● **What is expected**:
Within these entries, which lines include the string "short"? Copy each one.

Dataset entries
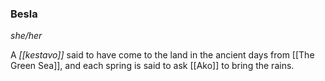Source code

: ### Besla
*she/her*

A *[[kestavo]]* said to have come to the land in the ancient days from [[The Green Sea]], and each spring is said to ask [[Ako]] to bring the rains.

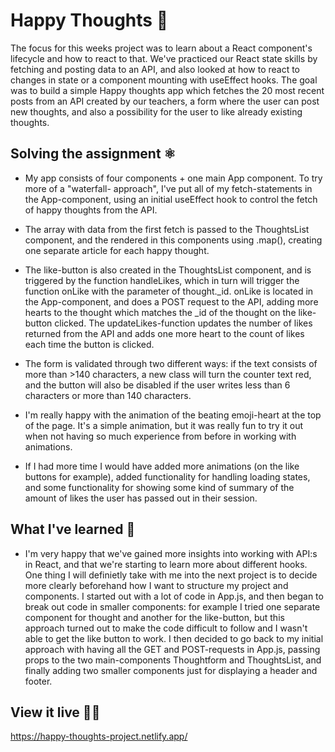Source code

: # Happy Thoughts 💌
The focus for this weeks project was to learn about a React component's lifecycle and how to react to that. We've practiced our React state skills by fetching and posting data to an API, and also looked at how to react to changes in state or a component mounting with useEffect hooks. The goal was to build a simple Happy thoughts app which fetches the 20 most recent posts from an API created by our teachers, a form where the user can post new thoughts, and also a possibility for the user to like already existing thoughts.

## Solving the assignment ⚛️
- My app consists of four components + one main App component. To try more of a "waterfall- approach", I've put all of my fetch-statements in the App-component, using an initial useEffect hook to control the fetch of happy thoughts from the API. 

- The array with data from the first fetch is passed to the ThoughtsList component, and the rendered in this components using .map(), creating one separate article for each happy thought. 

- The like-button is also created in the ThoughtsList component, and is triggered by the function handleLikes, which in turn will trigger the function onLike with the parameter of thought._id. onLike is located in the App-component, and does a POST request to the API, adding more hearts to the thought which matches the _id of the thought on the like-button clicked. The updateLikes-function updates the number of likes returned from the API and adds one more heart to the count of likes each time the button is clicked.

- The form is validated through two different ways: if the text consists of more than >140 characters, a new class will turn the counter text red, and the button will also be disabled if the user writes less than 6 characters or more than 140 characters. 

- I'm really happy with the animation of the beating emoji-heart at the top of the page. It's a simple animation, but it was really fun to try it out when not having so much experience from before in working with animations.

- If I had more time I would have added more animations (on the like buttons for example), added functionality for handling loading states, and some functionality for showing some kind of summary of the amount of likes the user has passed out in their session.   

## What I've learned 🦉
- I'm very happy that we've gained more insights into working with API:s in React, and that we're starting to learn more about different hooks. One thing I will definietly take with me into the next project is to decide more clearly beforehand how I want to structure my project and components. I started out with a lot of code in App.js, and then began to break out code in smaller components: for example I tried one separate component for thought and another for the like-button, but this approach turned out to make the code difficult to follow and I wasn't able to get the like button to work. I then decided to go back to my initial approach with having all the GET and POST-requests in App.js, passing props to the two main-components Thoughtform and ThoughtsList, and finally adding two smaller components just for displaying a header and footer.

## View it live 👩‍💻
https://happy-thoughts-project.netlify.app/

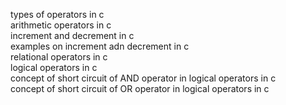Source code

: types of operators in c <br />
arithmetic operators in c <br />
increment and decrement in c <br />
examples on increment adn decrement in c <br />
relational operators in c <br />
logical operators in c <br />
concept of short circuit of AND operator in logical operators in c <br />
concept of short circuit of OR operator in logical operators in c <br />
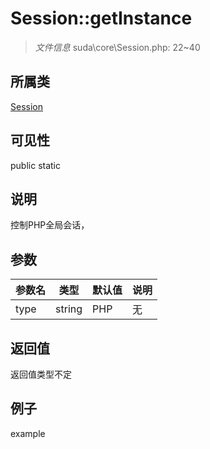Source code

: # Session::getInstance

> *文件信息* suda\core\Session.php: 22~40
## 所属类 

[Session](../Session.md)

## 可见性

  public  static
## 说明

控制PHP全局会话，

## 参数

| 参数名 | 类型 | 默认值 | 说明 |
|--------|-----|-------|-------|
| type |  string | PHP | 无 |

## 返回值
返回值类型不定

## 例子

example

● **Result for this exercise**:
concept of short circuit of AND operator in logical operators in c <br />
concept of short circuit of OR operator in logical operators in c <br />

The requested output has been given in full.